[Start of Attachment]

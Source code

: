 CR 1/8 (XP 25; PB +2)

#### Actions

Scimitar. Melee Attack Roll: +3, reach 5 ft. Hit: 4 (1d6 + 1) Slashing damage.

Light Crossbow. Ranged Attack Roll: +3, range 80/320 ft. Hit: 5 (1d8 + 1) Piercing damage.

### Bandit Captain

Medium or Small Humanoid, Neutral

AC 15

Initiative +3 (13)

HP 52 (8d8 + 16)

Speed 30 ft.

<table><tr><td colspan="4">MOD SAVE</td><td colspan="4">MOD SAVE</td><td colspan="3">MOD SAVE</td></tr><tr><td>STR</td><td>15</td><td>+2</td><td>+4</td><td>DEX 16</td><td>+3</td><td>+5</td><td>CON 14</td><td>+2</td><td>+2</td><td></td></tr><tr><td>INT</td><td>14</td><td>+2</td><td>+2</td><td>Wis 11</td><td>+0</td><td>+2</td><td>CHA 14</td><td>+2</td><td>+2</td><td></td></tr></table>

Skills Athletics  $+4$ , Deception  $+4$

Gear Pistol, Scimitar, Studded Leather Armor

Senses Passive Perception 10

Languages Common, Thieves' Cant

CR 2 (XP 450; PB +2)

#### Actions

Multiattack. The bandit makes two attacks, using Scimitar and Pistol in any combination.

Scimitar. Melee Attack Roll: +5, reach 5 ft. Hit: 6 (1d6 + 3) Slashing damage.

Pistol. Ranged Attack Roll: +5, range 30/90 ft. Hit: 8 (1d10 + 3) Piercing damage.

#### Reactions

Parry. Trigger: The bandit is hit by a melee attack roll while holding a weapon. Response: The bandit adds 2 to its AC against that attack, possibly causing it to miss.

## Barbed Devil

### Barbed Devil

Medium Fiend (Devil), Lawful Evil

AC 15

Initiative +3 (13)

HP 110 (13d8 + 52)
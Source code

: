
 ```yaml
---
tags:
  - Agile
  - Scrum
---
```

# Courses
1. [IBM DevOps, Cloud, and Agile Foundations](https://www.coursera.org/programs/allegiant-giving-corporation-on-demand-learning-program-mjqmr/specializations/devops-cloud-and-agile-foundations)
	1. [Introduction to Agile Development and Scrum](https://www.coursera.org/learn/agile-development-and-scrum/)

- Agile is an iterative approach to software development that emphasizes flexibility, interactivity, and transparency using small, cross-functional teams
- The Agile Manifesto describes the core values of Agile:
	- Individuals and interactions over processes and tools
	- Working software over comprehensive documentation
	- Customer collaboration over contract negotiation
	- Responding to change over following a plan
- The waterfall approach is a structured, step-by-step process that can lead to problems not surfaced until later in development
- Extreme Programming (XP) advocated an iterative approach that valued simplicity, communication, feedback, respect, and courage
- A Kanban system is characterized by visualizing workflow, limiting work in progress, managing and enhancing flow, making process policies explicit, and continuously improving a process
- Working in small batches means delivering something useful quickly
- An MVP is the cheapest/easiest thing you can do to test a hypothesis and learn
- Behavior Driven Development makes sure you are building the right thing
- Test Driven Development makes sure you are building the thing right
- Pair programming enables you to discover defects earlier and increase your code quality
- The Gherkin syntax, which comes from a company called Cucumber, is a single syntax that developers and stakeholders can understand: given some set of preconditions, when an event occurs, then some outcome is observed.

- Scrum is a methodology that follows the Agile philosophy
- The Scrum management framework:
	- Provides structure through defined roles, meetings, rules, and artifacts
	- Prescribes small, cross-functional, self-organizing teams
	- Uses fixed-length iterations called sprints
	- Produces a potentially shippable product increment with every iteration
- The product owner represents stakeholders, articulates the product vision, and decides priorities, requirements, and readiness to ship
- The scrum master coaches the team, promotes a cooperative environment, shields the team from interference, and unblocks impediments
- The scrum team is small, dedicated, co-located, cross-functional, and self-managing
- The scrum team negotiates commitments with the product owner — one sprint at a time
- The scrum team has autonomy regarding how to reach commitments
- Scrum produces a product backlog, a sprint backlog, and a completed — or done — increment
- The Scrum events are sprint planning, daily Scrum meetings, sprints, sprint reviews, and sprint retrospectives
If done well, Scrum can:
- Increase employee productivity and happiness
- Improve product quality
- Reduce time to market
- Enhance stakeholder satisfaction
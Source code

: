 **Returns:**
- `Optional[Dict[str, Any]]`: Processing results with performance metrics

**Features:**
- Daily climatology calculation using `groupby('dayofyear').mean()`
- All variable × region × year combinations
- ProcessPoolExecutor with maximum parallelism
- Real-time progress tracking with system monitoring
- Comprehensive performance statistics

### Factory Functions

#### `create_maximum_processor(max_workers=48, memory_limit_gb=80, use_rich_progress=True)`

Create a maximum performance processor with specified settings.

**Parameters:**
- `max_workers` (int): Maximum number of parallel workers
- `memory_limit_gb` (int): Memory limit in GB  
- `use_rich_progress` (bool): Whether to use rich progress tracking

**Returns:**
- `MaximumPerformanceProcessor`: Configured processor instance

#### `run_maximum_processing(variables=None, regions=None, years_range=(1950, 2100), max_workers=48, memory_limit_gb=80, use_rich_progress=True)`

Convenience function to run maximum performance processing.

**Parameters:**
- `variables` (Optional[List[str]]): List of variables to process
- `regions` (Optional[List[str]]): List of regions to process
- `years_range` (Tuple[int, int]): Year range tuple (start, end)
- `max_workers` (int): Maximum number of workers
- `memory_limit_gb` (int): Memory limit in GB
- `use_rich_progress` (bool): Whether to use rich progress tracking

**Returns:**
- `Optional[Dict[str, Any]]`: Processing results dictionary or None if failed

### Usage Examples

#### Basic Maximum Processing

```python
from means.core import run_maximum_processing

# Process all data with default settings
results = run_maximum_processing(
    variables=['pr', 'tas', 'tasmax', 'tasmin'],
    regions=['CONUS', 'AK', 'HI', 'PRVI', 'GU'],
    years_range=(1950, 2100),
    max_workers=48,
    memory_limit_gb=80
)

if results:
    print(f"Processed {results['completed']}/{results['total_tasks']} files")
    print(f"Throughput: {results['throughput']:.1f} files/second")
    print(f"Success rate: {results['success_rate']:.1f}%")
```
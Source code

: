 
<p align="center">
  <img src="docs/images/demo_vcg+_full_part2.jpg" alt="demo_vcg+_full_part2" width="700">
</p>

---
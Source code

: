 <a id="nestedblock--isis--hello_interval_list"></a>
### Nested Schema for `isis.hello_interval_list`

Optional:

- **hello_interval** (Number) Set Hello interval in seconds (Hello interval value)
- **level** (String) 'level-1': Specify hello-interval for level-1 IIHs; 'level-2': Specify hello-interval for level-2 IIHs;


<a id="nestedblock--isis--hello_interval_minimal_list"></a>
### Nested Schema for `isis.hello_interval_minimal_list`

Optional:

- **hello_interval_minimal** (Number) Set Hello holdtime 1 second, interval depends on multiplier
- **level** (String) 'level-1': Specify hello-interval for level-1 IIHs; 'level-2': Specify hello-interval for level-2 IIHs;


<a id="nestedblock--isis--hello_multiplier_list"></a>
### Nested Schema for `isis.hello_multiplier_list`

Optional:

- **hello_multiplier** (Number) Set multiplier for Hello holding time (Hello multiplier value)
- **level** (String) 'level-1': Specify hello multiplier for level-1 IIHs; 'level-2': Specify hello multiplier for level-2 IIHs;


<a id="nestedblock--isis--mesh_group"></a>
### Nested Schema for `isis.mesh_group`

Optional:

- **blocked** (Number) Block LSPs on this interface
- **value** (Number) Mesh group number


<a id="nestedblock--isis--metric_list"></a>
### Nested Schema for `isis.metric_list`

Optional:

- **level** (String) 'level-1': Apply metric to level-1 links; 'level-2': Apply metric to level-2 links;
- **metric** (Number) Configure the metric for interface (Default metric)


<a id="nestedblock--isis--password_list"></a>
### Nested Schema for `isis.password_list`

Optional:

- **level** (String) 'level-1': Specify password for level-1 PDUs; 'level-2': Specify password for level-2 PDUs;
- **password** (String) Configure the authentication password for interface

[End of Attachment]

▸ **THE PROBLEM**
Nothing outside this range should appear: the lines from the start of the listing through the line with "Speed 30 ft.", each reproduced exactly, both ends included.

▸ **TASK SOLUTION**
Source code

: CR 1/8 (XP 25; PB +2)

#### Actions

Scimitar. Melee Attack Roll: +3, reach 5 ft. Hit: 4 (1d6 + 1) Slashing damage.

Light Crossbow. Ranged Attack Roll: +3, range 80/320 ft. Hit: 5 (1d8 + 1) Piercing damage.

### Bandit Captain

Medium or Small Humanoid, Neutral

AC 15

Initiative +3 (13)

HP 52 (8d8 + 16)

Speed 30 ft.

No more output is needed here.